Start of Exercise data

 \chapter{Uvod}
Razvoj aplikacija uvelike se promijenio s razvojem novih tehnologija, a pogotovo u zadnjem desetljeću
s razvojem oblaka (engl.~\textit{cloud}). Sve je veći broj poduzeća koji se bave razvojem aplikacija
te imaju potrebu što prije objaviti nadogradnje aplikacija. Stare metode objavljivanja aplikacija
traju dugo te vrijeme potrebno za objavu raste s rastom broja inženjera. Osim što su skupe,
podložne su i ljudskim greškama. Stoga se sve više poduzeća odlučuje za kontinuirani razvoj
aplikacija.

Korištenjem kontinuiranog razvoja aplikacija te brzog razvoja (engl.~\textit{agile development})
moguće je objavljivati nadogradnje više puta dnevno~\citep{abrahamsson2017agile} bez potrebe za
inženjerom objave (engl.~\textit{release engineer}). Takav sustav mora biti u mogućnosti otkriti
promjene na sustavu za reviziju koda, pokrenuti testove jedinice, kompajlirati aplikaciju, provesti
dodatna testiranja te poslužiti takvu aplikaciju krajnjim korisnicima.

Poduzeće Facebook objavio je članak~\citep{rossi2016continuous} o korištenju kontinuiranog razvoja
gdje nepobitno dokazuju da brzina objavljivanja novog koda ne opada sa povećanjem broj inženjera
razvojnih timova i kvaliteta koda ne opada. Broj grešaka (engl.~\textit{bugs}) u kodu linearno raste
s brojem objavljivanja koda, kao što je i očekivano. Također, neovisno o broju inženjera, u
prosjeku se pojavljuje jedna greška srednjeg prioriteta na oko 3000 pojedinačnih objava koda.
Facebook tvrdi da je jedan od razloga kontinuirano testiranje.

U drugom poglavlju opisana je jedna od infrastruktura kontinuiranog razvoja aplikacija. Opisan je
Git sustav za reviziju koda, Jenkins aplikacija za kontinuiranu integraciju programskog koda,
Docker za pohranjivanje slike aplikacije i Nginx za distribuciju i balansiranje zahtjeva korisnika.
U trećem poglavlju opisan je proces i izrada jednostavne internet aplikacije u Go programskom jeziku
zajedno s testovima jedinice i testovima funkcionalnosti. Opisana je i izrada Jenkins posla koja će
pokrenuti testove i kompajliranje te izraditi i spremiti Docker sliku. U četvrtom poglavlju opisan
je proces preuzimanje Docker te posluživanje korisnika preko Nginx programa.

End of Exercise data
Start of Exercise data

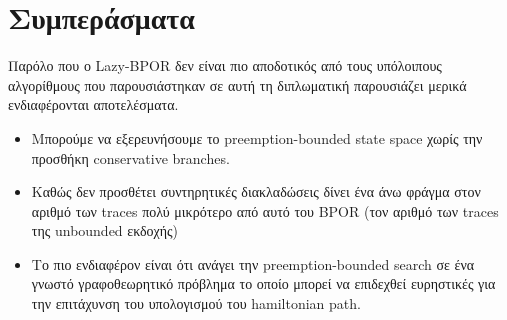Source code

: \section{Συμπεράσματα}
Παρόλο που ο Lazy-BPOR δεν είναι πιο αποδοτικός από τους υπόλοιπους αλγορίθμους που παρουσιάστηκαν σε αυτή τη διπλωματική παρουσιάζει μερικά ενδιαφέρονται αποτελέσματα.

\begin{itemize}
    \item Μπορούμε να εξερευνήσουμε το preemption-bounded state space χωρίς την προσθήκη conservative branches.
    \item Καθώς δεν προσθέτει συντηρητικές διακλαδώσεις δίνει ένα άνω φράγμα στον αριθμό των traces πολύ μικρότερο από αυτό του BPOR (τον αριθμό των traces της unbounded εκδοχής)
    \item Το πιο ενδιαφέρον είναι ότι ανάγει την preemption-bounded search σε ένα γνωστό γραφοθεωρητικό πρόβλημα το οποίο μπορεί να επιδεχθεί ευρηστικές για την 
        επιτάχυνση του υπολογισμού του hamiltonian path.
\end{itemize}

End of Exercise data

• [The task]:
Repeat, exactly as they stand above, the lines from the line with "u mogućnosti otkriti" to the line with "je proces preuzimanje", both lines included.

• [Final answer]:
inženjerom objave (engl.~\textit{release engineer}). Takav sustav mora biti u mogućnosti otkriti
promjene na sustavu za reviziju koda, pokrenuti testove jedinice, kompajlirati aplikaciju, provesti
dodatna testiranja te poslužiti takvu aplikaciju krajnjim korisnicima.

Poduzeće Facebook objavio je članak~\citep{rossi2016continuous} o korištenju kontinuiranog razvoja
gdje nepobitno dokazuju da brzina objavljivanja novog koda ne opada sa povećanjem broj inženjera
razvojnih timova i kvaliteta koda ne opada. Broj grešaka (engl.~\textit{bugs}) u kodu linearno raste
s brojem objavljivanja koda, kao što je i očekivano. Također, neovisno o broju inženjera, u
prosjeku se pojavljuje jedna greška srednjeg prioriteta na oko 3000 pojedinačnih objava koda.
Facebook tvrdi da je jedan od razloga kontinuirano testiranje.

U drugom poglavlju opisana je jedna od infrastruktura kontinuiranog razvoja aplikacija. Opisan je
Git sustav za reviziju koda, Jenkins aplikacija za kontinuiranu integraciju programskog koda,
Docker za pohranjivanje slike aplikacije i Nginx za distribuciju i balansiranje zahtjeva korisnika.
U trećem poglavlju opisan je proces i izrada jednostavne internet aplikacije u Go programskom jeziku
zajedno s testovima jedinice i testovima funkcionalnosti. Opisana je i izrada Jenkins posla koja će
pokrenuti testove i kompajliranje te izraditi i spremiti Docker sliku. U četvrtom poglavlju opisan
je proces preuzimanje Docker te posluživanje korisnika preko Nginx programa.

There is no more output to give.